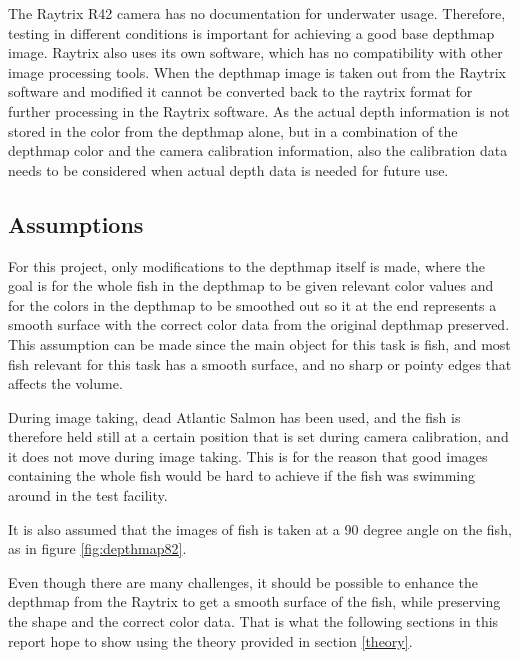 The Raytrix R42 camera has no documentation for underwater usage. Therefore, testing in different conditions is important for achieving a good base depthmap image. Raytrix also uses its own software, which has no compatibility with other image processing tools. When the depthmap image is taken out from the Raytrix software and modified it cannot be converted back to the raytrix format for further processing in the Raytrix software. As the actual depth information is not stored in the color from the depthmap alone, but in a combination of the depthmap color and the camera calibration information, also the calibration data needs to be considered when actual depth data is needed for future use. 



\subsection{Assumptions}

For this project, only modifications to the depthmap itself is made, where the goal is for the whole fish in the depthmap to be given relevant color values and for the colors in the depthmap to be smoothed out so it at the end represents a smooth surface with the correct color data from the original depthmap preserved. This assumption can be made since the main object for this task is fish, and most fish relevant for this task has a smooth surface, and no sharp or pointy edges that affects the volume. 

During image taking, dead Atlantic Salmon has been used, and the fish is therefore held still at a certain position that is set during camera calibration, and it does not move during image taking. This is for the reason that good images containing the whole fish would be hard to achieve if the fish was swimming around in the test facility.

It is also assumed that the images of fish is taken at a 90 degree angle on the fish, as in figure \ref{fig:depthmap82}.

Even though there are many challenges, it should be possible to enhance the depthmap from the Raytrix to get a smooth surface of the fish, while preserving the shape and the correct color data. That is what the following sections in this report hope to show using the theory provided in section \ref{theory}.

Task directions: Lines with the word "smooth" in them are the answer; report each one from the data.

Result of the exercise:
For this project, only modifications to the depthmap itself is made, where the goal is for the whole fish in the depthmap to be given relevant color values and for the colors in the depthmap to be smoothed out so it at the end represents a smooth surface with the correct color data from the original depthmap preserved. This assumption can be made since the main object for this task is fish, and most fish relevant for this task has a smooth surface, and no sharp or pointy edges that affects the volume. 
Even though there are many challenges, it should be possible to enhance the depthmap from the Raytrix to get a smooth surface of the fish, while preserving the shape and the correct color data. That is what the following sections in this report hope to show using the theory provided in section \ref{theory}.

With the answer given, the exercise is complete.